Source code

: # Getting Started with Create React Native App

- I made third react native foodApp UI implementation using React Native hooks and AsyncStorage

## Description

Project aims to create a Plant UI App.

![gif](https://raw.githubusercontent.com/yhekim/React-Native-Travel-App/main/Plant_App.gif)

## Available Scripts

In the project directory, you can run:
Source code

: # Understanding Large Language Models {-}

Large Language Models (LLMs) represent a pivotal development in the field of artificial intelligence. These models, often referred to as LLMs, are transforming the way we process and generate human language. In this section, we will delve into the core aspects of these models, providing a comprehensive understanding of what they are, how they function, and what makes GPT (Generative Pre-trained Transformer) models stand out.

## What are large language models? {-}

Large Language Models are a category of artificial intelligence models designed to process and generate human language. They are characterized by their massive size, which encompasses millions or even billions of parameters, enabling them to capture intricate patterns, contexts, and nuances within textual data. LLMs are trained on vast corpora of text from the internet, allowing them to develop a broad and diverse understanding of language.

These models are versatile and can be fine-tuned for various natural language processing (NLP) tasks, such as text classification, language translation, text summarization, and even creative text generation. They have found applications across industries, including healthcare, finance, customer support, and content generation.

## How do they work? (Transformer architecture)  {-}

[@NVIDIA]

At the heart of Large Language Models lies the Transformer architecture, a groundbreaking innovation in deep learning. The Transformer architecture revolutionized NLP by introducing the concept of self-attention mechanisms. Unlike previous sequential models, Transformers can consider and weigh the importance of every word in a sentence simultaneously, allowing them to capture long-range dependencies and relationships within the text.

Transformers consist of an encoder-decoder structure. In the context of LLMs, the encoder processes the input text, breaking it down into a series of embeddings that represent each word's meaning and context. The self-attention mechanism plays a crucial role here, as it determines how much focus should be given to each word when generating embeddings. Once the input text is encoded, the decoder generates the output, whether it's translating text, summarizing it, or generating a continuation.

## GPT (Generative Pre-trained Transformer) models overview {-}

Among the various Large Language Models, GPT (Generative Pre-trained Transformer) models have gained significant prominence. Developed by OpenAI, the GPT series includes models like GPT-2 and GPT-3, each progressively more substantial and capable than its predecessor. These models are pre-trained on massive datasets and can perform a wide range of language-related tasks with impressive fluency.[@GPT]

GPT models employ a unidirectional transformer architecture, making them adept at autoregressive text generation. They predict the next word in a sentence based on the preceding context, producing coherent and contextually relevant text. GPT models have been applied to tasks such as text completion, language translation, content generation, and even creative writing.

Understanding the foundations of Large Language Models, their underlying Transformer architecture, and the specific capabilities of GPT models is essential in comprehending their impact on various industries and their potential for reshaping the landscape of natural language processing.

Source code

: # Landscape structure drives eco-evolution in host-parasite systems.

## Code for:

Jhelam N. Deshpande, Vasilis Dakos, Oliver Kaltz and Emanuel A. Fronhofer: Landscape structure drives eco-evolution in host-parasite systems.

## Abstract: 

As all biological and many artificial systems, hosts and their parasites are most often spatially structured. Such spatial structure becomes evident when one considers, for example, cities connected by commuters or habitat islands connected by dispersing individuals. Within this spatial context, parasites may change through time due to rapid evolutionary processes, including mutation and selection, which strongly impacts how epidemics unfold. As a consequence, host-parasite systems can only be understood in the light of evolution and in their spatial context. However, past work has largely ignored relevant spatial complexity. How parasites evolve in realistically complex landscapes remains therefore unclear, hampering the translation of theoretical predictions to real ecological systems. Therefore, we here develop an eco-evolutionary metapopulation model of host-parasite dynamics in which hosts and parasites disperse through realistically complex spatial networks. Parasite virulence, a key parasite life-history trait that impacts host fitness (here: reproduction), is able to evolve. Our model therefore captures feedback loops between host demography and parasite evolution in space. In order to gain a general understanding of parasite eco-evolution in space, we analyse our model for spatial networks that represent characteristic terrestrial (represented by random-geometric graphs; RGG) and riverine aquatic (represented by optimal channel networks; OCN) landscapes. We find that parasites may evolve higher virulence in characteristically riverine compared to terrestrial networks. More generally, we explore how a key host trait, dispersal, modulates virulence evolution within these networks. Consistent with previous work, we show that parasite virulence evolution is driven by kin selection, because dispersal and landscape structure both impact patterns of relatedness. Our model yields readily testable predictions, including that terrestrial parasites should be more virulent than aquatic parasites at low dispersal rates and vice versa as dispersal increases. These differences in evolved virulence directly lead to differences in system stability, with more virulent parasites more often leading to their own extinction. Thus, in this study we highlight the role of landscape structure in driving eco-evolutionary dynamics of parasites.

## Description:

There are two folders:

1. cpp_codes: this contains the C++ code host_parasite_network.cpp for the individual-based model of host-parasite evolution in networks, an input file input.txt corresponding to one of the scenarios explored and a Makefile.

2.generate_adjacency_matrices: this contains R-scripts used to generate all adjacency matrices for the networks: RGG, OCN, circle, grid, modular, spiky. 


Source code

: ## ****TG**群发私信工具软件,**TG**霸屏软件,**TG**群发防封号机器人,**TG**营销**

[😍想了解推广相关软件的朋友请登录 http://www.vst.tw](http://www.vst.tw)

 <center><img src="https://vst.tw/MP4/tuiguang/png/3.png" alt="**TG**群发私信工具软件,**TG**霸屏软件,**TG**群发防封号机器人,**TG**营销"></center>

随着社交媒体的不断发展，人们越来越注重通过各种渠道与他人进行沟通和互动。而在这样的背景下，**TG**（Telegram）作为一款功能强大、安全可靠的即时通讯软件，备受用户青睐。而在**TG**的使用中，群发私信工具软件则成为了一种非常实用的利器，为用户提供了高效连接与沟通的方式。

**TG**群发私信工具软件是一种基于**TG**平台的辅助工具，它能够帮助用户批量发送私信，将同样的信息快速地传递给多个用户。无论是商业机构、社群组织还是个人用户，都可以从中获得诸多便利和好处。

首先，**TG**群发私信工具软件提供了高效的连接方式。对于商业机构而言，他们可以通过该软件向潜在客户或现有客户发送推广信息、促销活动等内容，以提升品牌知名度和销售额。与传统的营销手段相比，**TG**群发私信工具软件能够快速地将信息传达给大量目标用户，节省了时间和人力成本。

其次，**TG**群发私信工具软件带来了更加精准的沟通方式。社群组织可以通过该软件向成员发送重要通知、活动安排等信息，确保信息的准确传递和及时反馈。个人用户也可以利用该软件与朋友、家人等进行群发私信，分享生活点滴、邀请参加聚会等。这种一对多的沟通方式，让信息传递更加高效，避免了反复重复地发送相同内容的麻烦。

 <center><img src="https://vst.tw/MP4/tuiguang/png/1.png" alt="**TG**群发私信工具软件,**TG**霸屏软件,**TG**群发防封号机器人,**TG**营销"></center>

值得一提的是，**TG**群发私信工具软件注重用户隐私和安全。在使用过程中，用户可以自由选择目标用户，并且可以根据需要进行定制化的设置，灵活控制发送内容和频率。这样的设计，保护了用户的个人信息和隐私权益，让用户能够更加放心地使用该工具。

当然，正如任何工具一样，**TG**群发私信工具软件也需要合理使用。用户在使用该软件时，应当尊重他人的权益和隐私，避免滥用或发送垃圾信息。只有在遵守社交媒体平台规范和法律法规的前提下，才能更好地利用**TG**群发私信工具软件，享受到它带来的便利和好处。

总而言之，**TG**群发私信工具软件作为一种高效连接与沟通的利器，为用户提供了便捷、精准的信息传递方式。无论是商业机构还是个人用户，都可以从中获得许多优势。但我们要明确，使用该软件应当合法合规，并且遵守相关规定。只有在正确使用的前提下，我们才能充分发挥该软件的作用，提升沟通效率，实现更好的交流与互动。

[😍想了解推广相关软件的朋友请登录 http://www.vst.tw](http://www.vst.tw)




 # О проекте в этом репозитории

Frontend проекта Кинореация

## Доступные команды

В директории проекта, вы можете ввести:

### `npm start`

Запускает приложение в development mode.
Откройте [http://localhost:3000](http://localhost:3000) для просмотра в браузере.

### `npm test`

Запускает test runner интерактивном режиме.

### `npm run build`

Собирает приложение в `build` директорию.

What is being asked → Copy out all lines above holding "Запускает".

Response below →
Запускает приложение в development mode.
Запускает test runner интерактивном режиме.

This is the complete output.